[Source data]
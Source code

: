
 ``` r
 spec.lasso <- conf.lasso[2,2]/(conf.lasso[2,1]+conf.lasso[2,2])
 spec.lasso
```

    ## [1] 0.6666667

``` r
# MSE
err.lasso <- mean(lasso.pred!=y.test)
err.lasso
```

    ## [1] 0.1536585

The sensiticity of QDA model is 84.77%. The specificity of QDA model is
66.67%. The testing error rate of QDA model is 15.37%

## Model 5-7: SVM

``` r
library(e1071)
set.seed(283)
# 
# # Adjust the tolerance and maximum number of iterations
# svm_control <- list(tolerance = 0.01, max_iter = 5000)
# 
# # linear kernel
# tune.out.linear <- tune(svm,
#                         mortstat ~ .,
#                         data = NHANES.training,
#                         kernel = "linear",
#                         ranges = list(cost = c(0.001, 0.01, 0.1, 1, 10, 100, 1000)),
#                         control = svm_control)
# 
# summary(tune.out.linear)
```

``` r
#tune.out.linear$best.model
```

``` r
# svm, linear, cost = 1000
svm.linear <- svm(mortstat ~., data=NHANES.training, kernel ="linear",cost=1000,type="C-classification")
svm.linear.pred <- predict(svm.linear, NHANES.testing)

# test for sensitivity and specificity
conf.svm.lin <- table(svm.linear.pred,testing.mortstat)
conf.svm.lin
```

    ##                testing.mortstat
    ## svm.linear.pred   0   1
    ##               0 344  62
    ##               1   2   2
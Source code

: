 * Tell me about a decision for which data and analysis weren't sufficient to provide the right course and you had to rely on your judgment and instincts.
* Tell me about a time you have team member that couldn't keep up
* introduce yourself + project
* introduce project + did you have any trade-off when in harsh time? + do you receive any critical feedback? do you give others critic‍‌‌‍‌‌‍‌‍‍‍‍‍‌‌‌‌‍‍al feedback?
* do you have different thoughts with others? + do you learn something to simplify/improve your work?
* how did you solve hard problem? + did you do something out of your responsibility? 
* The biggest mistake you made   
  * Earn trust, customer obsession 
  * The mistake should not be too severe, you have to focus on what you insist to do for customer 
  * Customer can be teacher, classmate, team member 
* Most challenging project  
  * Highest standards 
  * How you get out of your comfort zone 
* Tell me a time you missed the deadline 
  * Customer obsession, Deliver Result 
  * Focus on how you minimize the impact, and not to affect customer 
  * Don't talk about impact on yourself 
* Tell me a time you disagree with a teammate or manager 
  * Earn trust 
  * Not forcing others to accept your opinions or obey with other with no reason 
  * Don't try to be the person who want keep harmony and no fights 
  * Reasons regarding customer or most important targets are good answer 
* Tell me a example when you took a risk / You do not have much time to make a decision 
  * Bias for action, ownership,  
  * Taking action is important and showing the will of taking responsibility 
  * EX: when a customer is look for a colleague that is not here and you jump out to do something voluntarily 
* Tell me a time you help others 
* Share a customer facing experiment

--

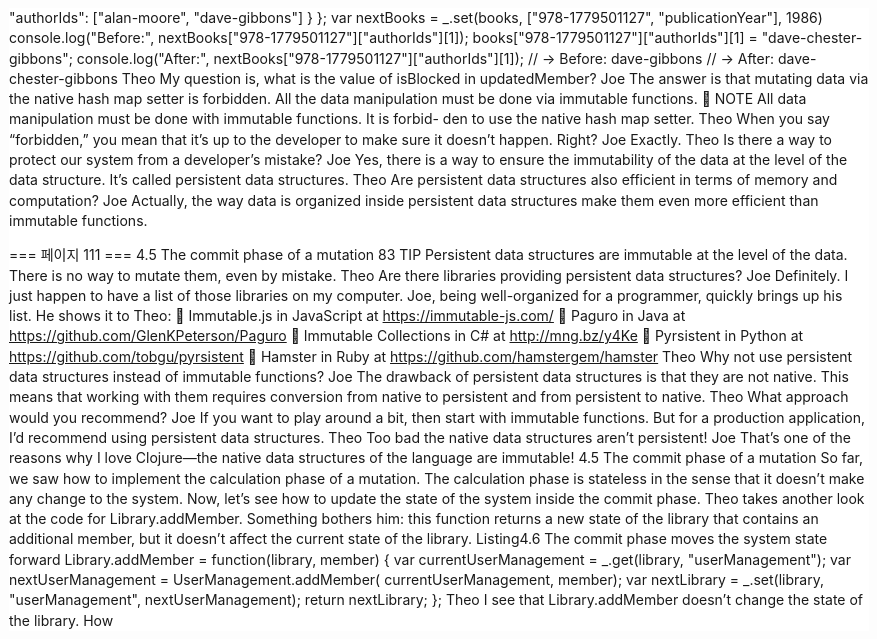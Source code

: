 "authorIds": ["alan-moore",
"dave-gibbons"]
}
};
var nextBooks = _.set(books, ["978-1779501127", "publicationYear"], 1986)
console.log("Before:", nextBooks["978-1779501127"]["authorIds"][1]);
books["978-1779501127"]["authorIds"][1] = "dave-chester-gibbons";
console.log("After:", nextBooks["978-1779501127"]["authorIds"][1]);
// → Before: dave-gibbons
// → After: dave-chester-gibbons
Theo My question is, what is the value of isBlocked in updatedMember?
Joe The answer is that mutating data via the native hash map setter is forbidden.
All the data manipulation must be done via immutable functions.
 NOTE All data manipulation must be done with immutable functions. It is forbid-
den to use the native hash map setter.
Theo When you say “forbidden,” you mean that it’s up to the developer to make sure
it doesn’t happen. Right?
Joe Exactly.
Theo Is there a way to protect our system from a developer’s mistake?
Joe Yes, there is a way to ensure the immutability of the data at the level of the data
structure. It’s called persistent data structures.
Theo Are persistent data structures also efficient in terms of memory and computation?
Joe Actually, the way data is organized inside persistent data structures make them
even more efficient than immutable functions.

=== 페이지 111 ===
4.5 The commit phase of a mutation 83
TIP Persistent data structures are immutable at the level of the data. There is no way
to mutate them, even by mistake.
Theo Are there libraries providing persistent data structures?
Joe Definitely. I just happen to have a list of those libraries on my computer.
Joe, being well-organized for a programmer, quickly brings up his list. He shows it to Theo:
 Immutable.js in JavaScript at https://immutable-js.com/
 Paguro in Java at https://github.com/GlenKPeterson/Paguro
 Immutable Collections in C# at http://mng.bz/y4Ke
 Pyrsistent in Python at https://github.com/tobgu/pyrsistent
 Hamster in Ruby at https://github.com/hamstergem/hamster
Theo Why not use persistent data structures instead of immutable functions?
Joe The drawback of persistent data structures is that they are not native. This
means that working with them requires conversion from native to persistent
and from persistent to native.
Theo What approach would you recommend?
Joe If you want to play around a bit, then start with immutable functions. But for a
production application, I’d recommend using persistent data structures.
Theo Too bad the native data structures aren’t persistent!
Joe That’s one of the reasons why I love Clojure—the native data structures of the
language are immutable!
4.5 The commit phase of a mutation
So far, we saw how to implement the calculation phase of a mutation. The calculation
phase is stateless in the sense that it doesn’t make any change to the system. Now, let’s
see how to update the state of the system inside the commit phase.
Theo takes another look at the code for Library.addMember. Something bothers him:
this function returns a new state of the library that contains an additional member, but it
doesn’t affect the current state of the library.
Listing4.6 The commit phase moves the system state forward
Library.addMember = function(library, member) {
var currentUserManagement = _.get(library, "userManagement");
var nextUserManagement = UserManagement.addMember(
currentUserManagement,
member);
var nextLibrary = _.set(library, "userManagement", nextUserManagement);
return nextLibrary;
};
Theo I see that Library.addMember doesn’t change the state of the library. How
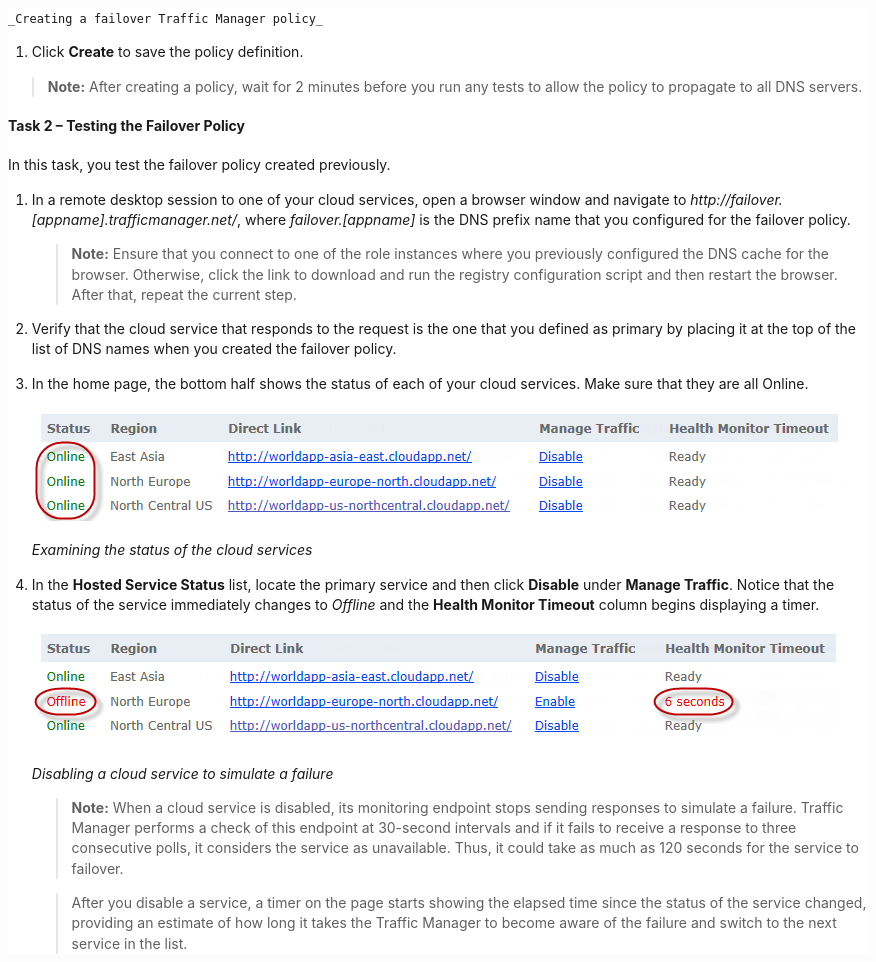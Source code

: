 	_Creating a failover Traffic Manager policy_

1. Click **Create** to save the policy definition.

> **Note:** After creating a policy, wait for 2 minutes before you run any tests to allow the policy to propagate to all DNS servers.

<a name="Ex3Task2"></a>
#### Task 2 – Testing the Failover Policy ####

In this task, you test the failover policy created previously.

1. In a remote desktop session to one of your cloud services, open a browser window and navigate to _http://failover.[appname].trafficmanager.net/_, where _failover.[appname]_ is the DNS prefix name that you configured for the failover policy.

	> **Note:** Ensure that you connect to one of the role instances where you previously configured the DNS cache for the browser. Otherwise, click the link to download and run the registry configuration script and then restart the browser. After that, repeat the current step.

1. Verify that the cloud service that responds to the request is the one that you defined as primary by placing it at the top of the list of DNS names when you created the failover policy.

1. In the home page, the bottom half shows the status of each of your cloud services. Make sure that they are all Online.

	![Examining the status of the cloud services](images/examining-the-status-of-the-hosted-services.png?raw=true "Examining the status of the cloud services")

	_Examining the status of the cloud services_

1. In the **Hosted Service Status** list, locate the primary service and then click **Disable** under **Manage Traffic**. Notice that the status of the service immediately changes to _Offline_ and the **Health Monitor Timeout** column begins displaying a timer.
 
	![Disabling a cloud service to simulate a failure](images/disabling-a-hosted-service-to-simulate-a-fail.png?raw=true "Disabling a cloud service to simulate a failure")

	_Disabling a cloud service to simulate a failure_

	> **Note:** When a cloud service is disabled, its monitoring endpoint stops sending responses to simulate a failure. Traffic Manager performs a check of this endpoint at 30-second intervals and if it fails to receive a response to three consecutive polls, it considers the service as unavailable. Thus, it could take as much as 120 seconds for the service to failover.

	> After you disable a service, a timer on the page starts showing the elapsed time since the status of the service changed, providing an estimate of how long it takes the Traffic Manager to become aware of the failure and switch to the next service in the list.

• _Exercise directions_
Find the line with "and from persistent to native." in the entries above. Set down exactly every line from it up to and including the line with "In this task, you", images excluded.

• _Final answer_
and from persistent to native.
Theo What approach would you recommend?
Joe If you want to play around a bit, then start with immutable functions. But for a
production application, I’d recommend using persistent data structures.
Theo Too bad the native data structures aren’t persistent!
Joe That’s one of the reasons why I love Clojure—the native data structures of the
language are immutable!
4.5 The commit phase of a mutation
So far, we saw how to implement the calculation phase of a mutation. The calculation
phase is stateless in the sense that it doesn’t make any change to the system. Now, let’s
see how to update the state of the system inside the commit phase.
Theo takes another look at the code for Library.addMember. Something bothers him:
this function returns a new state of the library that contains an additional member, but it
doesn’t affect the current state of the library.
Listing4.6 The commit phase moves the system state forward
Library.addMember = function(library, member) {
var currentUserManagement = _.get(library, "userManagement");
var nextUserManagement = UserManagement.addMember(
currentUserManagement,
member);
var nextLibrary = _.set(library, "userManagement", nextUserManagement);
return nextLibrary;
};
Theo I see that Library.addMember doesn’t change the state of the library. How
Source code

: 	_Creating a failover Traffic Manager policy_

1. Click **Create** to save the policy definition.

> **Note:** After creating a policy, wait for 2 minutes before you run any tests to allow the policy to propagate to all DNS servers.

<a name="Ex3Task2"></a>
#### Task 2 – Testing the Failover Policy ####

In this task, you test the failover policy created previously.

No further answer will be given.